Santa Iglesia Catedral de Granada

Fecha: 08/02/2009. Publicado en: Boletín Oficial del Arzobispado de Granada. Nº 98. p. 298



Queridos hermanos sacerdotes,
queridos hermanos y amigos,

En cuanto ha comenzado la Eucaristía, ha entrado un grupo numeroso de personas, y sois casi un tercio de nuestra asamblea litúrgica, y la primera pregunta que me viene a la cabeza es: ¿De dónde sois? ¡Austria! (saluda y da la bienvenida en alemán).

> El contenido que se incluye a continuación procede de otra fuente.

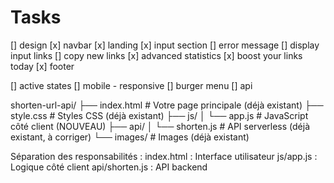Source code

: # Tasks

[] design
  [x] navbar
  [x] landing
  [x] input section
    [] error message
  [] display input links
    [] copy new links
  [x] advanced statistics
[x] boost your links today
[x] footer

[] active states
[] mobile - responsive
  [] burger menu
[] api


shorten-url-api/
├── index.html                    # Votre page principale (déjà existant)
├── style.css                     # Styles CSS (déjà existant)
├── js/
│   └── app.js                   # JavaScript côté client (NOUVEAU)
├── api/
│   └── shorten.js               # API serverless (déjà existant, à corriger)
└── images/                       # Images (déjà existant)


Séparation des responsabilités :
index.html : Interface utilisateur
js/app.js : Logique côté client
api/shorten.js : API backend
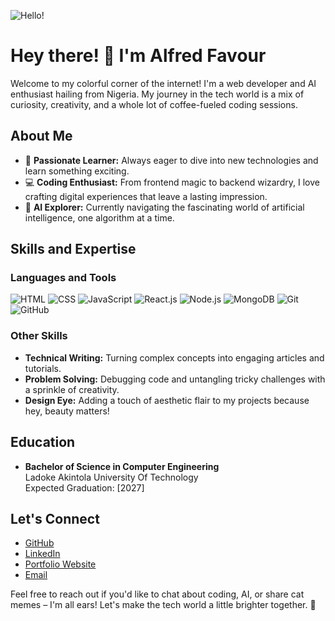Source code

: ![Hello!](https://media.giphy.com/media/3ohhwG5kuFv7E8VC9O/giphy.gif)

# Hey there! 👋 I'm Alfred Favour

Welcome to my colorful corner of the internet! I'm a web developer and AI enthusiast hailing from Nigeria. My journey in the tech world is a mix of curiosity, creativity, and a whole lot of coffee-fueled coding sessions.

## About Me

- 🚀 **Passionate Learner:** Always eager to dive into new technologies and learn something exciting.
- 💻 **Coding Enthusiast:** From frontend magic to backend wizardry, I love crafting digital experiences that leave a lasting impression.
- 🤖 **AI Explorer:** Currently navigating the fascinating world of artificial intelligence, one algorithm at a time.

## Skills and Expertise

### Languages and Tools
![HTML](https://img.shields.io/badge/-HTML-orange)
![CSS](https://img.shields.io/badge/-CSS-blue)
![JavaScript](https://img.shields.io/badge/-JavaScript-yellow)
![React.js](https://img.shields.io/badge/-React.js-blueviolet)
![Node.js](https://img.shields.io/badge/-Node.js-green)
![MongoDB](https://img.shields.io/badge/-MongoDB-brightgreen)
![Git](https://img.shields.io/badge/-Git-orange)
![GitHub](https://img.shields.io/badge/-GitHub-black)

### Other Skills
- **Technical Writing:** Turning complex concepts into engaging articles and tutorials.
- **Problem Solving:** Debugging code and untangling tricky challenges with a sprinkle of creativity.
- **Design Eye:** Adding a touch of aesthetic flair to my projects because hey, beauty matters!



## Education

- **Bachelor of Science in Computer Engineering**  
  Ladoke Akintola University Of Technology  
  Expected Graduation: [2027]

## Let's Connect

- [GitHub](github.com/freddyfavour)
- [LinkedIn](github.com/freddyfavour)
- [Portfolio Website](TechFred.com)
- [Email](mailto:alfredfavour76@gmail.com)

Feel free to reach out if you'd like to chat about coding, AI, or share cat memes – I'm all ears! Let's make the tech world a little brighter together. 🌟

Como veis, la mayor parte de los días siempre tenemos un poquito de asamblea internacional, pero es que hoy son un grupo numeroso de personas las que han entrado a la vez, y tenía la impresión de que no eran de aquí, aunque en la Iglesia todos formamos una sola familia, y todos pertenecemos al único Cuerpo de Cristo, y todos somos de la misma nación y de la misma casa, hijos del mismo Padre (se disculpa por no ser capaz de expresar lo que acaba de decir en alemán y lo traduce al inglés).

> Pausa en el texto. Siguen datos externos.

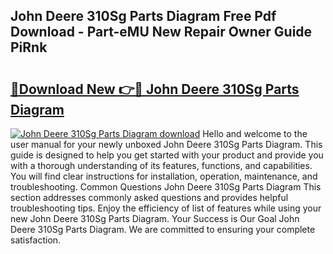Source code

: ## John Deere 310Sg Parts Diagram Free Pdf Download - Part-eMU New Repair Owner Guide PiRnk

# <h2><a href="http://dfui7k.blite.top/?on=John+Deere+310Sg+Parts+Diagram">🔗Download New 👉🔴 John Deere 310Sg Parts Diagram</a></h2>

[![John Deere 310Sg Parts Diagram download](https://i.imgur.com/lujVjoI.png)](http://dfui7k.blite.top/?on=John+Deere+310Sg+Parts+Diagram)
Hello and welcome to the user manual for your newly unboxed John Deere 310Sg Parts Diagram. This guide is designed to help you get started with your product and provide you with a thorough understanding of its features, functions, and capabilities. You will find clear instructions for installation, operation, maintenance, and troubleshooting. Common Questions John Deere 310Sg Parts Diagram This section addresses commonly asked questions and provides helpful troubleshooting tips. Enjoy the efficiency of list of features while using your new John Deere 310Sg Parts Diagram. Your Success is Our Goal John Deere 310Sg Parts Diagram. We are committed to ensuring your complete satisfaction.
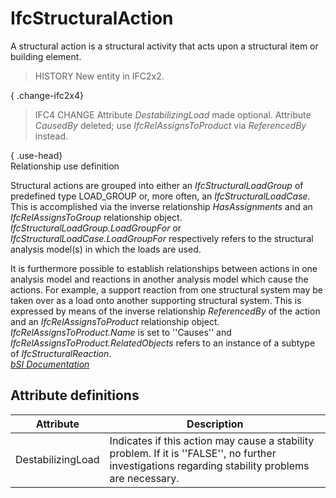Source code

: IfcStructuralAction
===================
A structural action is a structural activity that acts upon a structural item
or building element.  
  
> HISTORY  New entity in IFC2x2.  
  
{ .change-ifc2x4}  
> IFC4 CHANGE  Attribute _DestabilizingLoad_ made optional. Attribute
> _CausedBy_ deleted; use _IfcRelAssignsToProduct_ via _ReferencedBy_ instead.  
  
{ .use-head}  
Relationship use definition  
  
Structural actions are grouped into either an _IfcStructuralLoadGroup_ of
predefined type LOAD_GROUP or, more often, an _IfcStructuralLoadCase_. This is
accomplished via the inverse relationship _HasAssignments_ and an
_IfcRelAssignsToGroup_ relationship object.
_IfcStructuralLoadGroup.LoadGroupFor_ or _IfcStructuralLoadCase.LoadGroupFor_
respectively refers to the structural analysis model(s) in which the loads are
used.  
  
It is furthermore possible to establish relationships between actions in one
analysis model and reactions in another analysis model which cause the
actions. For example, a support reaction from one structural system may be
taken over as a load onto another supporting structural system. This is
expressed by means of the inverse relationship _ReferencedBy_ of the action
and an _IfcRelAssignsToProduct_ relationship object.
_IfcRelAssignsToProduct.Name_ is set to ''Causes'' and
_IfcRelAssignsToProduct.RelatedObjects_ refers to an instance of a subtype of
_IfcStructuralReaction_.  
[ _bSI
Documentation_](https://standards.buildingsmart.org/IFC/DEV/IFC4_2/FINAL/HTML/schema/ifcstructuralanalysisdomain/lexical/ifcstructuralaction.htm)


Attribute definitions
---------------------
| Attribute         | Description                                                                                                                                       |
|-------------------|---------------------------------------------------------------------------------------------------------------------------------------------------|
| DestabilizingLoad | Indicates if this action may cause a stability problem. If it is ''FALSE'', no further investigations regarding stability problems are necessary. |


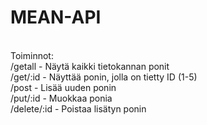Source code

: # MEAN-API
<br>
Toiminnot: <br>
/getall - Näytä kaikki tietokannan ponit <br>
/get/:id - Näyttää ponin, jolla on tietty ID (1-5) <br>
/post - Lisää uuden ponin<br>
/put/:id - Muokkaa ponia <br>
/delete/:id - Poistaa lisätyn ponin<br>
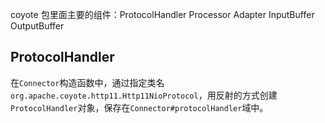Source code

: coyote 包里面主要的组件：ProtocolHandler Processor Adapter InputBuffer OutputBuffer

## ProtocolHandler
在`Connector`构造函数中，通过指定类名`org.apache.coyote.http11.Http11NioProtocol`，用反射的方式创建`ProtocolHandler`对象，保存在`Connector#protocolHandler`域中。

Las lecturas de hoy son una preciosidad en su sencillez. A veces venimos con las preocupaciones de las cosas que traemos entre manos, y se nos pasan tan fácilmente. Y, aunque hayamos estado devotamente, si alguien nos pregunta al final de la Misa cuál ha sido el Evangelio, somos incapaces de recordarlo. Y no creáis que os pasa sólo a vosotros, nos puede pasar también a los sacerdotes, por lo acostumbrados que estamos al ritmo de lo que sucede en la Eucaristía.

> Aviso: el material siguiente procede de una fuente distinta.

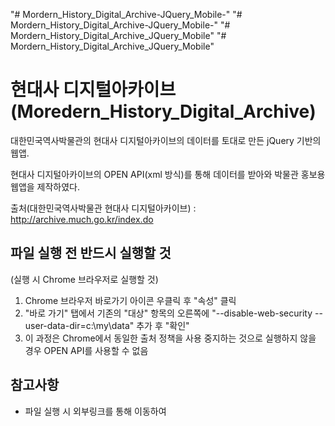 "# Mordern_History_Digital_Archive-JQuery_Mobile-" 
"# Mordern_History_Digital_Archive-JQuery_Mobile-" 
"# Mordern_History_Digital_Archive_JQuery_Mobile" 
"# Mordern_History_Digital_Archive_JQuery_Mobile" 
# **현대사 디지털아카이브(Moredern_History_Digital_Archive)**

대한민국역사박물관의 현대사 디지털아카이브의 데이터를 토대로 만든 jQuery 기반의 웹앱.

현대사 디지털아카이브의 OPEN API(xml 방식)를 통해 데이터를 받아와 박물관 홍보용 웹앱을 제작하였다.

출처(대한민국역사박물관 현대사 디지털아카이브) : http://archive.much.go.kr/index.do



## 파일 실행 전 반드시 실행할 것

(실행 시 Chrome 브라우저로 실행할 것)

1. Chrome 브라우저 바로가기 아이콘 우클릭 후 "속성" 클릭
2. "바로 가기" 탭에서 기존의 "대상" 항목의 오른쪽에 "--disable-web-security --user-data-dir=c:\my\data" 추가 후 "확인"
3. 이 과정은 Chrome에서 동일한 출처 정책을 사용 중지하는 것으로 실행하지 않을 경우 OPEN API를 사용할 수 없음



## 참고사항

* 파일 실행 시 외부링크를 통해 이동하여 <script>가 실행되는 경우 때때로 실행이 되지 않을 때가 있음

  (기존에는 'F5'키를 반드시 입력해야 제대로된 화면이 출력되었으나 <body> 태그 안에 <script>를 입력함으로써 불편함을 줄이도록 수정하였음)

* 하지만 같은 상황에서도 때때로 실행이 될 때가 있고 되지 않을 때가 있음

  (작성자의 개발환경 문제일 수도 있고, 작성자의 코딩 문제일 수도 있음)

* **만약 제대로 실행이 되지 않을 경우 'F5' 키를 입력하여 새로고침 시 올바른 화면이 출력됨**



### 기능 설명

1. 가장 먼저 main.html을 실행하면 메인 화면을 통해 사용자가 메뉴를 선택할 수 있도록 함

2. 단 화면 우측상단에 있는 로그인 버튼을 통해 로그인에 성공했을 경우 메뉴를 선택할 수 있음

   (현재 DB에 연동되어 있지 않아 회원의 아이디와 비밀번호 조회가 불가능하므로 ID 텍스트박스와 PW 텍스트박스가 입력되어 있으면 로그인 성공 처리하였음)

3. 로그인 성공 시 각 메뉴(링크)를 선택하면 해당 기능 출력(외부링크를 통해 다른 html 파일로 이동)

4. '소개' 메뉴는 해당 웹앱에 어떤 정보들이 있는지 소개되어 있음.

5. 각 메뉴들은(소개, 홍보영상 제외) 현대사 디지털아카이브의 OPEN API를 xml 방식으로 받아와 각자 모두 다른 데이터를 가지고 있으며 해당 리스트 선택 시 액션시트를 통해 자세한 정보를 볼 수 있고 링크를 클릭하면 정보의 출처(현대사 디지털아카이브)로 이동함

6. 마지막 '홍보영상' 메뉴는 "Youtube_Iframe_API"를 통해 유튜브 플레이어로 대한민국역사박물관 홍보영상을 시청할 수 있도록 함

7. 화면 좌측상단의 '메뉴' 버튼을 클릭하면 메뉴들이 나타나고 그 메뉴들을 선택 시 마찬가지로  해당 html 파일로 이동

8. 화면 우측상단의 '로그아웃' 버튼을 클릭하면 메인 화면으로 이동하고 다시 로그인하도록 함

Yo quiero leeros de nuevo el pasaje del Libro de Job, porque describe muy bien la existencia humana. Es uno de esos pasajes de la Escritura, hay varios, especialmente en los libros sapienciales, y también a veces en los libros proféticos, que son como una sombra de lo que se anuncia. En los libros sapienciales, es una sabiduría que describe, con mucha sencillez, la experiencia humana. Lo leemos otra vez:

“El hombre está en la tierra cumpliendo un servicio, sus días son los de un jornalero. Como el esclavo, suspira por la sombra (es decir, el trabajador trabaja bajo el sol, y está deseando que termine la jornada para descansar); como el jornalero, aguarda el salario. Mi herencia son meses baldíos, me asignan noches de fatiga. Al acostarme pienso: ¿Cuándo me levantaré? Se alarga la noche y me harto de dar vueltas hasta el alba (cuántas personas se podrían reconocer, a lo largo de su vida, o en temporadas, o a veces muchos años, de esta manera). Mis días corren más que la lanzadera (en el mundo industrial contemporáneo, los jóvenes ya no saben lo que es la lanzadera, que es lo que se usaba en la rueca, para hacer la lana) y se consumen sin esperanza. Recuerda que mi vida es un soplo y que mis ojos no verán más la dicha”.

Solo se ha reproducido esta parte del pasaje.